The West Caucus Countdown Dinner will be the second time former Secretary of State Hillary Clinton, Vermont Sen. Bernie Sanders, and former Maryland Gov. Martin O’Malley are featured together at an event in Nevada, following the Democratic debate on Oct. 13.  

All three Democratic candidates, and several Republican candidates, have already focused on the western state individually and this dinner suggests Nevada’s growing importance in the 2016 presidential election. 

“You’re part of the big four in February. It’s hugely important,” GOP candidate Jeb Bush told reporters in Reno Wednesday after a campaign rally. 

So why are presidential candidates from both parties courting Nevada’s favor? Political pundits need to look no further than its new early-voting status and growing Hispanic population.

“Nevada is a more complicated state than Iowa, New Hampshire and South Carolina, with an expanding active Latino population, as well as a growing melting pot of other cultures,” argues Elaine Hurd, the author of the "Let’s Talk Nevada" blog.

According to the 2014 US Census, 27.8 percent of Nevada’s population identifies as Hispanic or Latino, well above the 17.4 percent national average.

And while the Hispanic population of nearly 8000,000 is far less than the state's non-Hispanic population of 2 million, it's no secret that this demographic could be a massive opportunity for either party. Between 2000 and 2012, the Hispanic population grew by almost 49 percent, and the Pew Hispanic Center projects another 40 percent growth in the Hispanic electorate before 2030.

And as of 2008, Nevada is the third state after Iowa and New Hampshire to vote in a presidential primary. The past two election cycles have been somewhat of an experiment, with candidates describing the process as "confusing" and "complicated."

But even with a building focus, presidential candidates have yet to put Nevada on the same playing field as Iowa, New Hampshire, or even South Carolina.

“Candidates insist Nevada is important, though the numbers suggest otherwise,” argued McClatchy DC’s David Lightman in October.

Sen. Sanders, for example, has 60 paid staffers in Iowa, 40 in New Hampshire and only seven in Nevada. And according to the National Journal’s Travel Tracker, GOP candidates Jeb Bush, Ben Carson, Marco Rubio, Ted Cruz, and Donald Trump have visited South Carolina a combined total of 48 times since May, compared to 18 total trips to Nevada during the same time period.

Jeb Bush symbolized the simultaneous political apathy for Nevada during his speech in Reno Wednesday, when he pronounced "Nevada" incorrectly and was quickly corrected by a shouting audience.  

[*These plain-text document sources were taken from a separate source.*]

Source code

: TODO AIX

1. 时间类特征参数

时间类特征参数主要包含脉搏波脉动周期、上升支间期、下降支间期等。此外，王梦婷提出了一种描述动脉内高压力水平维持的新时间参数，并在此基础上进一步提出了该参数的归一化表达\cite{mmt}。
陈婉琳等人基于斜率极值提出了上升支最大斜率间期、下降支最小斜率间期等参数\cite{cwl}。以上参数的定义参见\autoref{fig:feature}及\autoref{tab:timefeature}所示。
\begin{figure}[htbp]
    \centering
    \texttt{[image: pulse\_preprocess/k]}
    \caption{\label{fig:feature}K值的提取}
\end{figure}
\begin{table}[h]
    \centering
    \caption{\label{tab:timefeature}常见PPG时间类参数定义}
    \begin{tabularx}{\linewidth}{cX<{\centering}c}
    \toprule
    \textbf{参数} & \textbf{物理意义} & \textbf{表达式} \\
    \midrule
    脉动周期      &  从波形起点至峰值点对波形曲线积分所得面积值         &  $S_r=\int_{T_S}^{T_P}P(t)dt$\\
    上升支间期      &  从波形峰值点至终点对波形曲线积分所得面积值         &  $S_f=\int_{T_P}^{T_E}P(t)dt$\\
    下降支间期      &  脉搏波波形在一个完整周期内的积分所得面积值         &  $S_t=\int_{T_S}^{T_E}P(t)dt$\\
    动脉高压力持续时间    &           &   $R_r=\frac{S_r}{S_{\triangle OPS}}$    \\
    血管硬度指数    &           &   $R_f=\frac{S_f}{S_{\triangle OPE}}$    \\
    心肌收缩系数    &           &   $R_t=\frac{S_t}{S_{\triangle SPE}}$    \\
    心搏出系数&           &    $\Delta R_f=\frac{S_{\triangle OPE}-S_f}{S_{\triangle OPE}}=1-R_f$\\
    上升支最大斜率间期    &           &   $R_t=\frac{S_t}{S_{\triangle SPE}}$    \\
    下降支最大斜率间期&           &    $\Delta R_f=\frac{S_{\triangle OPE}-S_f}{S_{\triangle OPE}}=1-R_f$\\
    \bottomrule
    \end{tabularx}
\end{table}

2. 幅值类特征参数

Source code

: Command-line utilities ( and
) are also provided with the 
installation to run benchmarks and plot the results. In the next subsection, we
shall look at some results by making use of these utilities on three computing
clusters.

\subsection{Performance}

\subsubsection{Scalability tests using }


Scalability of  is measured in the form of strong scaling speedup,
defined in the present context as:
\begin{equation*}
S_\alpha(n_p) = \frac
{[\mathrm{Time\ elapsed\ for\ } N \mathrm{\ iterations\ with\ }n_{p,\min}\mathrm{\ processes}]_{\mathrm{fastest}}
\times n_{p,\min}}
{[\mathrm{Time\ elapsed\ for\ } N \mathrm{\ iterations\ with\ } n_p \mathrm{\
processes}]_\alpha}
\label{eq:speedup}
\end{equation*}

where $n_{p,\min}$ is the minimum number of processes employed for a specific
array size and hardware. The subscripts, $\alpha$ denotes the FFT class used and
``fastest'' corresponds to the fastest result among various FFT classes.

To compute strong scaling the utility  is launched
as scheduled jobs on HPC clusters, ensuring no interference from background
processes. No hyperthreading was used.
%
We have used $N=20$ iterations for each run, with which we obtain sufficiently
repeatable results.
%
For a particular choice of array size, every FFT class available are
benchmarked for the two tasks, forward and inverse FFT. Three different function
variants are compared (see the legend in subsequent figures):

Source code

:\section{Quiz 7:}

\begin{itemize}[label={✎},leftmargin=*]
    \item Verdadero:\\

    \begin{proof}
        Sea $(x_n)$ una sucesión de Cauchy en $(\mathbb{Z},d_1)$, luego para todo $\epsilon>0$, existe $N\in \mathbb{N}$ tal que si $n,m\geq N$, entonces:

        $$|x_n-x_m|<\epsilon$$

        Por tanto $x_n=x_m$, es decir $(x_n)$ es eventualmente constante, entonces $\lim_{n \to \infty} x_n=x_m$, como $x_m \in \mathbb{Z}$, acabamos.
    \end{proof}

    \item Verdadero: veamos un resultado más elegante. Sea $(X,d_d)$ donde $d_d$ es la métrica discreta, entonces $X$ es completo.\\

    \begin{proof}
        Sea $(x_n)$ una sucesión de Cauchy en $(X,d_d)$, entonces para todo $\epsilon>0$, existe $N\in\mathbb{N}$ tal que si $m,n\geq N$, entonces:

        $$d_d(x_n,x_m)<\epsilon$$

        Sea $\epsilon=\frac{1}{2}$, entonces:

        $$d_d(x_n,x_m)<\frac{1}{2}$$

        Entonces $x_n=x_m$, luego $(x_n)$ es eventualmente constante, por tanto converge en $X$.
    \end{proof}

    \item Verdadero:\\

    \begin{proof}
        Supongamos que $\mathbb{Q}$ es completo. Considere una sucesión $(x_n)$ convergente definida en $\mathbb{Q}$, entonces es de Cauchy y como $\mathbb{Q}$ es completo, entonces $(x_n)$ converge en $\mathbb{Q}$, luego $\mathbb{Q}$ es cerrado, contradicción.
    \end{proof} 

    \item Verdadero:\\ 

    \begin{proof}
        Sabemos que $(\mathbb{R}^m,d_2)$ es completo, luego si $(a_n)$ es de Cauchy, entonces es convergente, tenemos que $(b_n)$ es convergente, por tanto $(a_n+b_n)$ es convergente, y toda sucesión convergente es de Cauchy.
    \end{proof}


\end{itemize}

But even though Nevada asserts its own importance in many ways, some experts say political candidates should be more focused on the Silver State. 

Nevada has carried the overall winning candidate in every presidential election since 1980, electing Bill Clinton, George W. Bush and Barack Obama to their two terms as president. David Damore, an associate professor of political science at the University of Nevada, Las Vegas, says Nevada hasn’t become a swing state – “it’s the original swing state.”